This week we have been featuring tracks by super groups. The inspiration came from Decibel Geek Podcast number 187, where they featured a bunch of super groups during the show, and as they mentioned, there are tons more that were not able to be featured during their episode. So I figured I would help the cause by tagging them, and making the video selection during the week on the site super groups centric. This was a case of being a supplement to their show and in no way being a know it all saying “hey you missed this one”. It is impossible to cover every angle of a topic with a podcast, and in the end, it gives you fuel for multiple episodes. Even the selections that I made did not cover everything, I have a handwritten list that will ensure that we can do a full super group week in the future without revisiting what we have already used. So just to reinforce things, yes, the videos, bootlegs, etc. have for the most part been all super groups.
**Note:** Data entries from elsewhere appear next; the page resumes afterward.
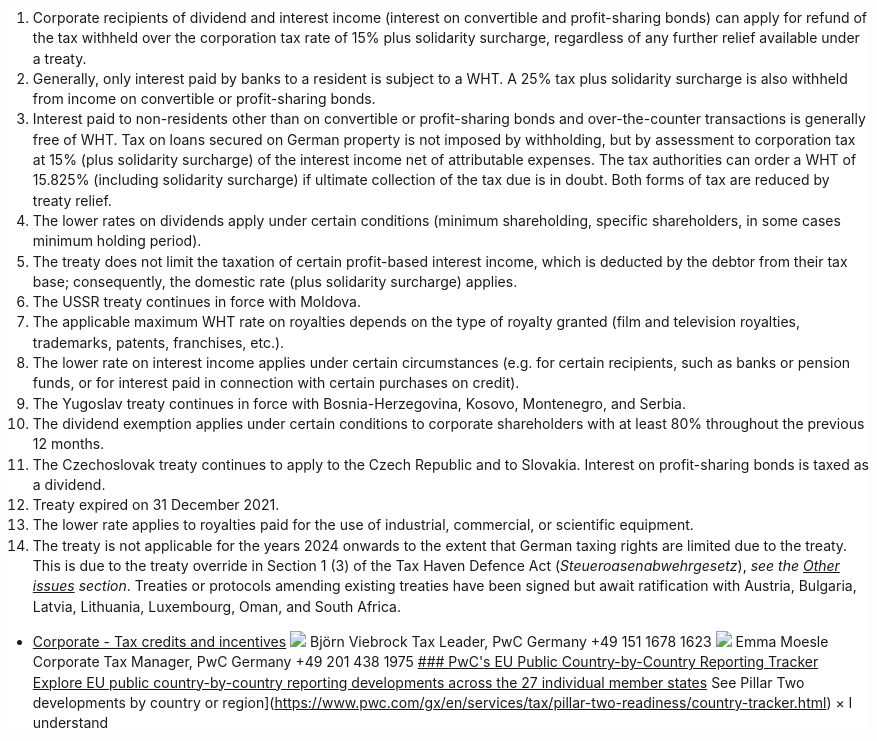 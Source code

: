1. Corporate recipients of dividend and interest income (interest on convertible and profit-sharing bonds) can apply for refund of the tax withheld over the corporation tax rate of 15% plus solidarity surcharge, regardless of any further relief available under a treaty.
2. Generally, only interest paid by banks to a resident is subject to a WHT. A 25% tax plus solidarity surcharge is also withheld from income on convertible or profit-sharing bonds.
3. Interest paid to non-residents other than on convertible or profit-sharing bonds and over-the-counter transactions is generally free of WHT. Tax on loans secured on German property is not imposed by withholding, but by assessment to corporation tax at 15% (plus solidarity surcharge) of the interest income net of attributable expenses. The tax authorities can order a WHT of 15.825% (including solidarity surcharge) if ultimate collection of the tax due is in doubt. Both forms of tax are reduced by treaty relief.
4. The lower rates on dividends apply under certain conditions (minimum shareholding, specific shareholders, in some cases minimum holding period).
5. The treaty does not limit the taxation of certain profit-based interest income, which is deducted by the debtor from their tax base; consequently, the domestic rate (plus solidarity surcharge) applies.
6. The USSR treaty continues in force with Moldova.
7. The applicable maximum WHT rate on royalties depends on the type of royalty granted (film and television royalties, trademarks, patents, franchises, etc.).
8. The lower rate on interest income applies under certain circumstances (e.g. for certain recipients, such as banks or pension funds, or for interest paid in connection with certain purchases on credit).
9. The Yugoslav treaty continues in force with Bosnia-Herzegovina, Kosovo, Montenegro, and Serbia.
10. The dividend exemption applies under certain conditions to corporate shareholders with at least 80% throughout the previous 12 months.
11. The Czechoslovak treaty continues to apply to the Czech Republic and to Slovakia. Interest on profit-sharing bonds is taxed as a dividend.
12. Treaty expired on 31 December 2021.
13. The lower rate applies to royalties paid for the use of industrial, commercial, or scientific equipment.
14. The treaty is not applicable for the years 2024 onwards to the extent that German taxing rights are limited due to the treaty. This is due to the treaty override in Section 1 (3) of the Tax Haven Defence Act (*Steueroasenabwehrgesetz*), *see the [Other issues](germany/corporate/other-issues.html) section*.
Treaties or protocols amending existing treaties have been signed but await ratification with Austria, Bulgaria, Latvia, Lithuania, Luxembourg, Oman, and South Africa.
* [Corporate - Tax credits and incentives](germany/corporate/tax-credits-and-incentives.html)
![](-/media/world-wide-tax-summaries/germanybjrn-viebrockgermany--bjorn-viebrock-2jpg20220701104147556.ashx%3Frev=4fd3d46157264818a39749baeb8b338b&revision=4fd3d461-5726-4818-a397-49baeb8b338b&hash=857F6A174280929FF261BAF1B08E99BBBBCEC6BE)
Björn Viebrock
Tax Leader, PwC Germany
+49 151 1678 1623
![](-/media/world-wide-tax-summaries/attachments/germany---emma_moesle.ashx%3Frev=636c3aff1db74d23b514ac77a2c63cac&revision=636c3aff-1db7-4d23-b514-ac77a2c63cac&hash=4DA13C6C97F60A4975FD382D821F97950441062A)
Emma Moesle
Corporate Tax Manager, PwC Germany
+49 201 438 1975
[### PwC's EU Public Country-by-Country Reporting Tracker
Explore EU public country-by-country reporting developments across the 27 individual member states](https://www.pwc.com/gx/en/services/tax/eu-pcbcr-reporting-tracker.html)
See Pillar Two developments by country or region](https://www.pwc.com/gx/en/services/tax/pillar-two-readiness/country-tracker.html)
×
I understand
How many of the super groups pan out? How many fall flat, or the material just does not live up to the potential of the sum of the parts? There are plenty of albums by bands that don’t live up to the expectations, and there are plenty of super groups that release a one and done because the music was just bland and fans really didn’t care for the material. On paper some of these combinations look great, but once you actually hear what the band is trying to get across, it just does nothing for you. The Damned Things anyone?
Of course there can also be a case of growing out of something, or the economics behind following a band. You get older, and your priorities shift, how you spend your money is very different from your teen years. Yet, it amazes me that bands complain about their albums not being purchased like they were twenty years ago. I have touched upon this I don’t know how many times, but how much are Motown acts sell nowadays? I think it is very ego-centric and almost selfish to think that a band that peaked twenty years ago is still going to have the same type of sales. But this also works both ways, if you go see a headline act and they’re only playing 45 minutes to an hour when they used to play close to two hours something isn’t right. It is almost laughable when I read “we can’t play new songs, what songs are we supposed to drop?” So you can’t play fifteen to twenty minutes longer? “Our albums don’t sell”, well you also don’t promote them, you play one new track live, yet record thirteen new tracks, tell me how that makes sense. Why not record an EP, or put your nuts on the table and rotate your set-list or expand it to ensure people hear your new material. The game has changed, the paradigm has shifted, change with the times or fade away. Bands have a lot more to do with the problem than they lead on, or want to realize.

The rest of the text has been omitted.